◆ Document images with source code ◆
+ + + +

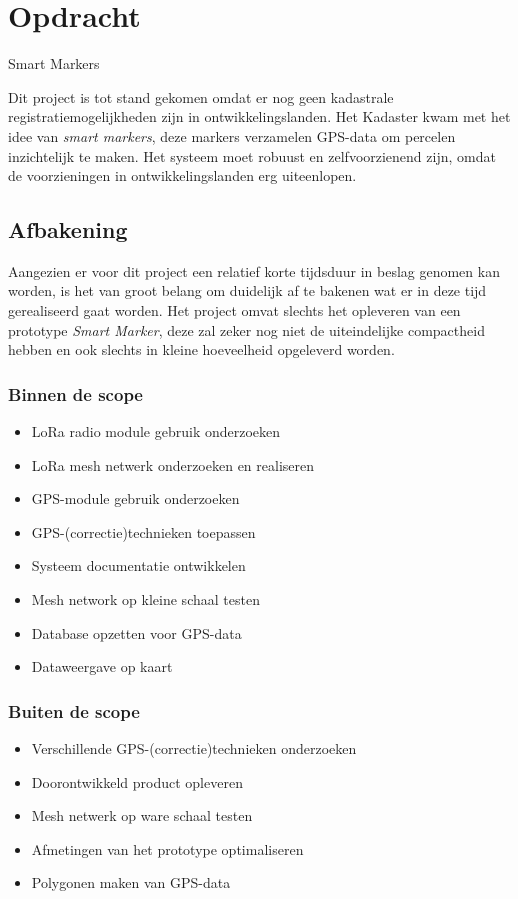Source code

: \section{Opdracht}
\label{sec:opdracht}
Smart Markers

Dit project is tot stand gekomen omdat er nog geen kadastrale registratiemogelijkheden
zijn in ontwikkelingslanden. Het Kadaster kwam met het idee van \textit{smart markers},
deze markers verzamelen GPS-data om percelen inzichtelijk te maken. Het systeem moet
robuust en zelfvoorzienend zijn, omdat de voorzieningen in ontwikkelingslanden erg
uiteenlopen.

\subsection{Afbakening}
Aangezien er voor dit project een relatief korte tijdsduur in beslag genomen
kan worden, is het van groot belang om duidelijk af te bakenen wat er in deze
tijd gerealiseerd gaat worden.
Het project omvat slechts het opleveren van een prototype \textit{Smart Marker},
deze zal zeker nog niet de uiteindelijke compactheid hebben en ook slechts in
kleine hoeveelheid opgeleverd worden.

\subsubsection{Binnen de scope}
\begin{itemize}
    \item LoRa radio module gebruik onderzoeken
    \item LoRa mesh netwerk onderzoeken en realiseren
    \item GPS-module gebruik onderzoeken
    \item GPS-(correctie)technieken toepassen
    \item Systeem documentatie ontwikkelen
    \item Mesh network op kleine schaal testen
    \item Database opzetten voor GPS-data
    \item Dataweergave op kaart
\end{itemize}

\subsubsection{Buiten de scope}
\begin{itemize}
    \item Verschillende GPS-(correctie)technieken onderzoeken
    \item Doorontwikkeld product opleveren
    \item Mesh netwerk op ware schaal testen
    \item Afmetingen van het prototype optimaliseren
    \item Polygonen maken van GPS-data
\end{itemize}

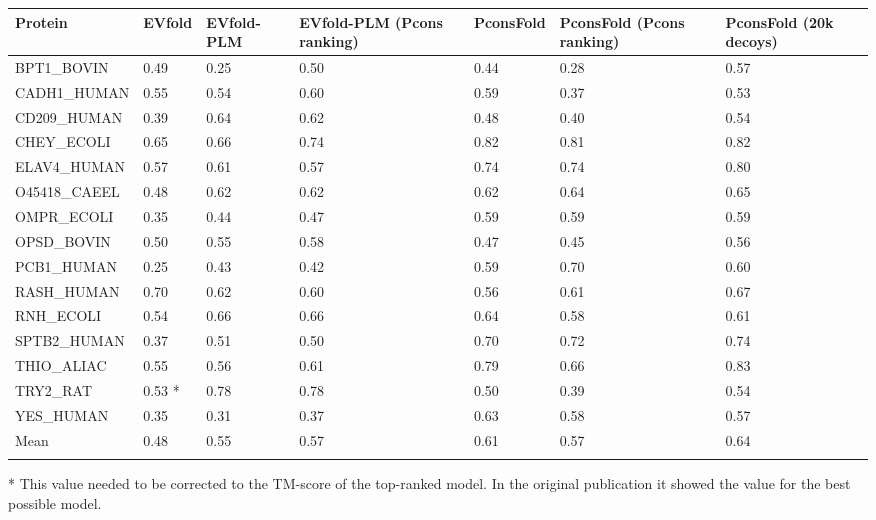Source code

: \documentclass{bioinfo}
\begin{document}
\begin{table*}[!t]
{\begin{tabular}{lllllll}\toprule
Protein & EVfold & EVfold-PLM & EVfold-PLM (Pcons ranking) & PconsFold & PconsFold (Pcons ranking) & PconsFold (20k decoys)\\\midrule
BPT1\_BOVIN & 0.49 & 0.25 & 0.50 & 0.44 & 0.28 & 0.57 \\
CADH1\_HUMAN & 0.55 & 0.54 & 0.60 & 0.59 & 0.37 & 0.53 \\
CD209\_HUMAN & 0.39 & 0.64 & 0.62 & 0.48 & 0.40 & 0.54 \\
CHEY\_ECOLI & 0.65 & 0.66 & 0.74 & 0.82 &  0.81 & 0.82 \\
ELAV4\_HUMAN & 0.57 & 0.61 & 0.57 & 0.74 & 0.74 & 0.80 \\
O45418\_CAEEL & 0.48 & 0.62 & 0.62 & 0.62 & 0.64 & 0.65 \\
OMPR\_ECOLI & 0.35 & 0.44 & 0.47 & 0.59 & 0.59 & 0.59 \\
OPSD\_BOVIN & 0.50 & 0.55 & 0.58 & 0.47 & 0.45 & 0.56 \\
PCB1\_HUMAN & 0.25 & 0.43 & 0.42 & 0.59 & 0.70 & 0.60 \\
RASH\_HUMAN & 0.70 & 0.62 & 0.60 & 0.56 & 0.61& 0.67 \\
RNH\_ECOLI & 0.54 & 0.66 & 0.66 & 0.64 & 0.58& 0.61 \\
SPTB2\_HUMAN & 0.37 & 0.51 & 0.50 & 0.70 & 0.72& 0.74 \\
THIO\_ALIAC & 0.55 & 0.56 & 0.61 & 0.79 & 0.66& 0.83 \\
TRY2\_RAT & 0.53 * & 0.78 & 0.78 & 0.50 & 0.39 & 0.54 \\
YES\_HUMAN & 0.35 & 0.31 & 0.37 & 0.63 & 0.58& 0.57 \\ \midrule
Mean & 0.48 & 0.55 & 0.57 & 0.61 & 0.57& 0.64 \\ \botrule
\end{tabular}}{* This value needed to be corrected to the TM-score of the top-ranked model. In the original publication it showed the value for the best possible model.}
\end{table*}
\end{document}
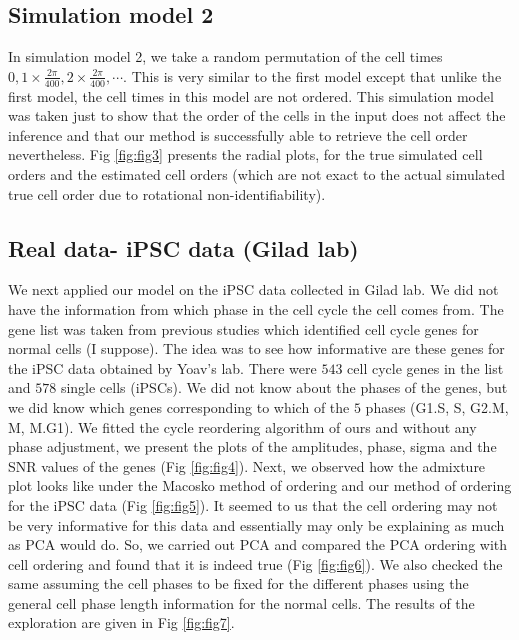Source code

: \documentclass[11pt]{article}
\begin{document}
\subsection{Simulation model 2}

In simulation model 2, we take a random permutation of the cell times $0, 1 \times \frac{2 \pi}{400}, 2 \times \frac{2 \pi}{400}, \cdots $. This is very similar to the first model except that unlike the first model, the cell times in this model are not ordered. This simulation model was taken just to show that the order of the cells in the input does not affect the inference and that our method is successfully able to retrieve the cell order nevertheless. Fig \ref{fig:fig3} presents the radial plots, for the true simulated cell orders and the estimated cell orders (which are not exact to the actual simulated true cell order due to rotational non-identifiability).

\subsection{Real data- iPSC data (Gilad lab)}

We next applied our model on the iPSC data collected in Gilad lab. We did not have the information from which phase in the cell cycle the cell comes from. The gene list was taken from previous studies which identified cell cycle genes for normal cells (I suppose). The idea was to see how informative are these genes for the iPSC data obtained by Yoav's lab. There were $543$ cell cycle genes in the list and $578$ single cells (iPSCs).  We did not know about the phases of the genes, but we did know which genes corresponding to which of the $5$ phases (G1.S, S, G2.M, M, M.G1).  We fitted the cycle reordering algorithm of ours and without any phase adjustment, we present the plots of the amplitudes, phase, sigma and the SNR values of the genes (Fig \ref{fig:fig4}). Next, we observed how the admixture plot looks like under the Macosko method of ordering and our method of ordering for the iPSC data (Fig \ref{fig:fig5}).  It seemed to us that the cell ordering may not be very informative for this data and essentially may only be explaining as much as PCA would do. So, we carried out PCA and compared the PCA ordering with cell ordering and found that it is indeed true (Fig \ref{fig:fig6}). We also checked the same assuming the cell phases to be fixed for the different phases using the general cell phase length information for the normal cells. The results of the exploration are given in Fig \ref{fig:fig7}.
\end{document}
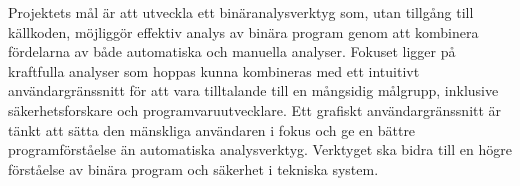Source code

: Projektets mål är att utveckla ett binäranalysverktyg som, utan tillgång till
källkoden, möjliggör effektiv analys av binära program genom att kombinera
fördelarna av både automatiska och manuella analyser. Fokuset ligger på
kraftfulla analyser som hoppas kunna kombineras med ett intuitivt
användargränssnitt för att vara tilltalande till en mångsidig målgrupp,
inklusive säkerhetsforskare och programvaruutvecklare. Ett grafiskt
användargränssnitt är tänkt att sätta den mänskliga användaren i fokus och ge
en bättre programförståelse än automatiska analysverktyg. Verktyget ska bidra
till en högre förståelse av binära program och säkerhet i tekniska system.

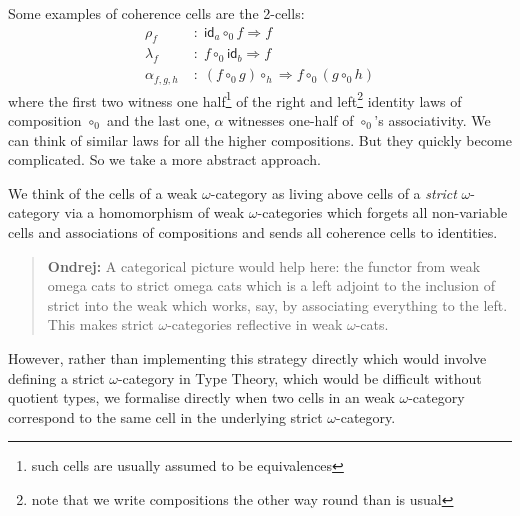 \documentclass[a4paper]{article}
\newcommand{\id}{\mathsf{id}}
\newenvironment{ondrej}{\begin{quote}\footnotesize \textbf{Ondrej:}}{\normalsize\end{quote}}
\begin{document}
Some examples of coherence cells are the 2-cells:
\begin{align*}
\rho_f &\;:\; \id_a \circ_0 f \Rightarrow f\\
\lambda_f & \; : \; f \circ_0 \id_b \Rightarrow f\\
\alpha_{f,g,h} & \; : \; (f \circ_0 g)\circ_h \Rightarrow f \circ_0 (g
\circ_0 h)
\end{align*}
where the first two witness one half\footnote{such cells are usually
  assumed to be equivalences} of the right and left\footnote{note that
  we write compositions the other way round than is usual} identity laws
of composition $\circ_0$ and the last one, $\alpha$ witnesses one-half
of $\circ_0$'s associativity. 
%
We can think of similar laws for all the higher compositions. But they
quickly become complicated. So we take a more abstract approach.

We think of the cells of a weak $\omega$-category as living above
cells of a \emph{strict} $\omega$-category via a homomorphism of weak
$\omega$-categories which forgets all non-variable cells and
associations of compositions and sends all coherence cells to
identities.
\begin{ondrej}
  A categorical picture would help here: the functor from weak omega
  cats to strict omega cats which is a left adjoint to the inclusion
  of strict into the weak which works, say, by associating everything to the
  left. This makes strict $\omega$-categories reflective in weak $\omega$-cats.
\end{ondrej}
However, rather than implementing this strategy directly which would
involve defining a strict $\omega$-category in Type Theory, which
would be difficult without quotient types, we formalise directly when
two cells in an weak $\omega$-category correspond to the same cell in
the underlying strict $\omega$-category.
%
%
\end{document}

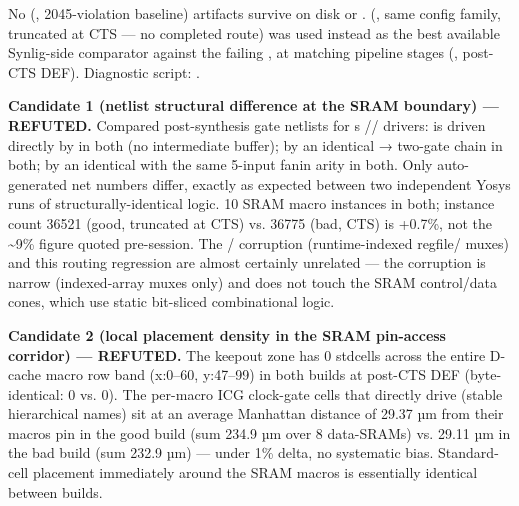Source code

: \begin{record}

No  (, 2045-violation baseline)
artifacts survive on disk or .
 (, same config
family, truncated at CTS --- no completed route) was used instead as the
best available Synlig-side comparator against the failing
, at matching pipeline stages
(, post-CTS DEF). Diagnostic script:
.

\textbf{Candidate 1 (netlist structural difference at the SRAM boundary)
--- REFUTED.} Compared post-synthesis gate netlists for
\textquotesingle s
//  drivers:  is driven
directly by  in both (no intermediate
buffer);  by an identical  →
 two-gate chain in both;  by
an identical  with the same 5-input fanin
arity in both. Only auto-generated net numbers differ, exactly as
expected between two independent Yosys runs of structurally-identical
logic. 10 SRAM macro instances in both; instance count 36521 (good,
truncated at CTS) vs. 36775 (bad, CTS) is +0.7\%, not the
\textasciitilde9\% figure quoted pre-session. The /
 corruption (runtime-indexed regfile/
muxes) and this routing regression are almost certainly unrelated ---
the corruption is narrow (indexed-array muxes only) and does not touch
the SRAM control/\allowbreak{}data cones, which use static bit-sliced
combinational logic.

\textbf{Candidate 2 (local placement density in the SRAM pin-access
corridor) --- REFUTED.} The  keepout zone has 0
stdcells across the entire D-cache macro row band (x:0--60, y:47--99) in
both builds at post-CTS DEF (byte-identical: 0 vs. 0). The per-macro ICG
clock-gate cells that directly drive  (stable hierarchical
names) sit at an average Manhattan distance of 29.37 µm from their
macro\textquotesingle s  pin in the good build (sum 234.9 µm
over 8 data-SRAMs) vs. 29.11 µm in the bad build (sum 232.9 µm) ---
under 1\% delta, no systematic bias. Standard-cell placement immediately
around the SRAM macros is essentially identical between builds.


\end{record}

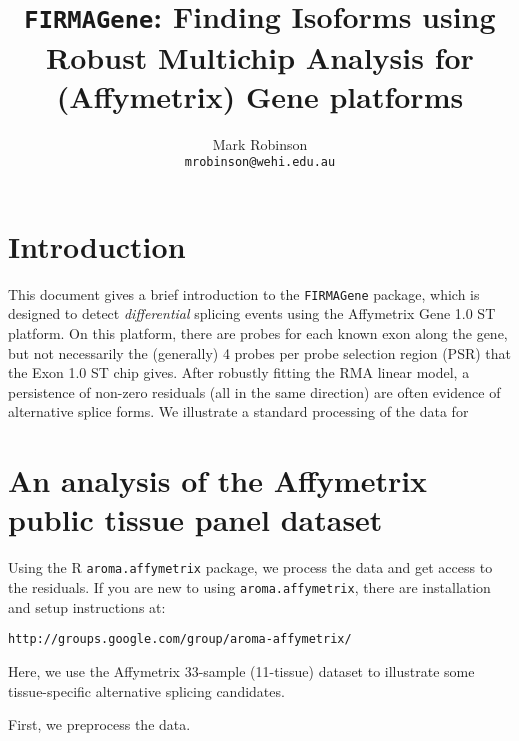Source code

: \documentclass{article}
\begin{document}

\title{\texttt{FIRMAGene}: Finding Isoforms using Robust Multichip Analysis for (Affymetrix) Gene platforms}
\author{Mark Robinson \\ \texttt{mrobinson@wehi.edu.au}}
\maketitle

\section{Introduction}

\noindent This document gives a brief introduction to the \texttt{FIRMAGene} package, which is designed to detect {\em differential} splicing events using the Affymetrix Gene 1.0 ST platform.  On this platform, there are probes for each known exon along the gene, but not necessarily the (generally) 4 probes per probe selection region (PSR) that the Exon 1.0 ST chip gives.  After robustly fitting the RMA linear model, a persistence of non-zero residuals (all in the same direction) are often evidence of alternative splice forms.  We illustrate a standard processing of the data for 

\section{An analysis of the Affymetrix public tissue panel dataset}

Using the R \texttt{aroma.affymetrix} package, we process the data and get access to the residuals.  If you are new to using \texttt{aroma.affymetrix}, there are installation and setup instructions at:

\texttt{http://groups.google.com/group/aroma-affymetrix/}

Here, we use the Affymetrix 33-sample (11-tissue) dataset to illustrate some tissue-specific alternative splicing candidates.

First, we preprocess the data.
\end{document}
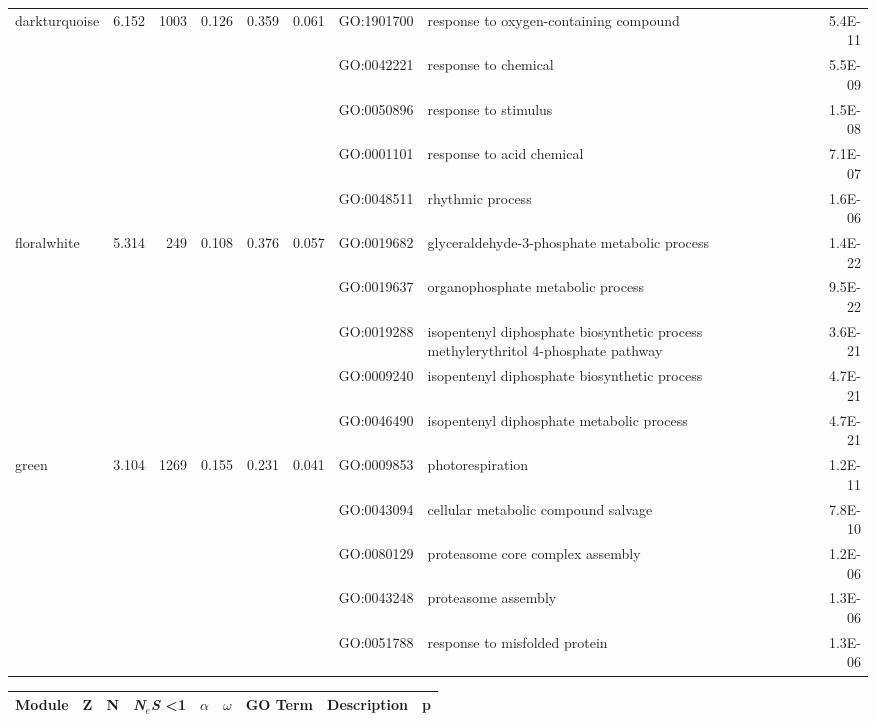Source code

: \begin{landscape}
\begin{table}[ht]
\begin{tabular}{lrrrrrlP{5cm}r}
  darkturquoise & 6.152 & 1003 & 0.126 & 0.359 & 0.061 & GO:1901700 & response to oxygen-containing compound & 5.4E-11 \\ 
   &  &  &  &  &  & GO:0042221 & response to chemical & 5.5E-09 \\ 
   &  &  &  &  &  & GO:0050896 & response to stimulus & 1.5E-08 \\ 
   &  &  &  &  &  & GO:0001101 & response to acid chemical & 7.1E-07 \\ 
   &  &  &  &  &  & GO:0048511 & rhythmic process & 1.6E-06 \\ 
\hline  
floralwhite & 5.314 & 249 & 0.108 & 0.376 & 0.057 & GO:0019682 & glyceraldehyde-3-phosphate metabolic process & 1.4E-22 \\ 
   &  &  &  &  &  & GO:0019637 & organophosphate metabolic process & 9.5E-22 \\ 
   &  &  &  &  &  & GO:0019288 & isopentenyl diphosphate biosynthetic process  methylerythritol 4-phosphate pathway
 & 3.6E-21 \\ 
   &  &  &  &  &  & GO:0009240 & isopentenyl diphosphate biosynthetic process & 4.7E-21 \\ 
   &  &  &  &  &  & GO:0046490 & isopentenyl diphosphate metabolic process & 4.7E-21 \\ 
\hline 
 green & 3.104 & 1269 & 0.155 & 0.231 & 0.041 & GO:0009853 & photorespiration & 1.2E-11 \\ 
   &  &  &  &  &  & GO:0043094 & cellular metabolic compound salvage & 7.8E-10 \\ 
   &  &  &  &  &  & GO:0080129 & proteasome core complex assembly & 1.2E-06 \\ 
   &  &  &  &  &  & GO:0043248 & proteasome assembly & 1.3E-06 \\ 
   &  &  &  &  &  & GO:0051788 & response to misfolded protein & 1.3E-06 \\ 
\hline 

\end{tabular}
\end{table}


\begin{table}[ht]
\centering
\begin{tabular}{lrrrrrlP{5cm}r}
  \hline
Module & Z & N & \textit{N$_{e}$S} \textless 1 & $\alpha$ & $\omega$ & GO Term & Description & p \\ 
  \hline


\end{tabular}
\end{table}
\end{landscape}
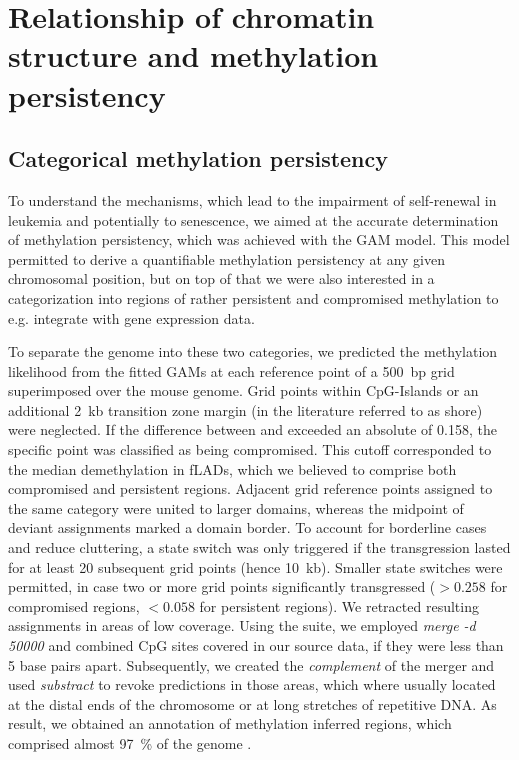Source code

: \chapter{Relationship of chromatin structure and methylation persistency}
\label{chap:r:gam:chromatin}

\section{Categorical methylation persistency}
\label{chap:r:gam:chromatin:categories}

To understand the mechanisms, which lead to the impairment of self-renewal in \dnmtchip leukemia and potentially to senescence, we aimed at the accurate determination of methylation persistency, which was achieved with the GAM model. This model permitted to derive a quantifiable methylation persistency at any given chromosomal position, but on top of that we were also interested in a categorization into regions of rather persistent and compromised methylation to e.g. integrate with gene expression data.

To separate the genome into these two categories, we predicted the methylation likelihood from the fitted GAMs at each reference point of a \SI{500}{bp} grid superimposed over the mouse genome. Grid points within CpG-Islands or an additional \SI{2}{\kilo b} transition zone margin (in the literature referred to as shore) were neglected. If the difference between \dnmtwt and \dnmtchip exceeded an absolute of \num{0.158}, the specific point was classified as being compromised. This cutoff corresponded to the median demethylation in fLADs\cite{Meuleman2013}, which we believed to comprise both compromised and persistent regions. Adjacent grid reference points assigned to the same category were united to larger domains, whereas the midpoint of deviant assignments marked a domain border. To account for borderline cases and reduce cluttering, a state switch was only triggered if the transgression lasted for at least 20 subsequent grid points (hence \SI{10}{\kilo b}). Smaller state switches were permitted, in case two or more grid points significantly transgressed ($>0.258$ for compromised regions, $<0.058$ for persistent regions). We retracted resulting assignments in areas of low coverage. Using the \cite{Quinlan2010} suite, we employed \emph{merge -d 50000} and combined CpG sites covered in our source data, if they were less than 5 base pairs apart. Subsequently, we created the \emph{complement} of the merger and used \emph{substract} to revoke predictions in those areas, which where usually located at the distal ends of the chromosome or at long stretches of repetitive DNA. As result, we obtained an annotation of methylation inferred regions, which comprised almost \SI{97}{\percent} of the genome .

+ + + +

◆ TASK REQUIREMENTS ◆
Starting with the line that has "het prototype optimaliseren" and ending with the line that has "BPT1\_BOVIN & 0.49", repeat the lines above exactly, omitting every picture.

◆ SOLUTION BELOW ◆
    \item Afmetingen van het prototype optimaliseren
    \item Polygonen maken van GPS-data
\end{itemize}

Source code

: \documentclass{bioinfo}
\begin{document}
\begin{table*}[!t]
{\begin{tabular}{lllllll}\toprule
Protein & EVfold & EVfold-PLM & EVfold-PLM (Pcons ranking) & PconsFold & PconsFold (Pcons ranking) & PconsFold (20k decoys)\\\midrule
BPT1\_BOVIN & 0.49 & 0.25 & 0.50 & 0.44 & 0.28 & 0.57 \\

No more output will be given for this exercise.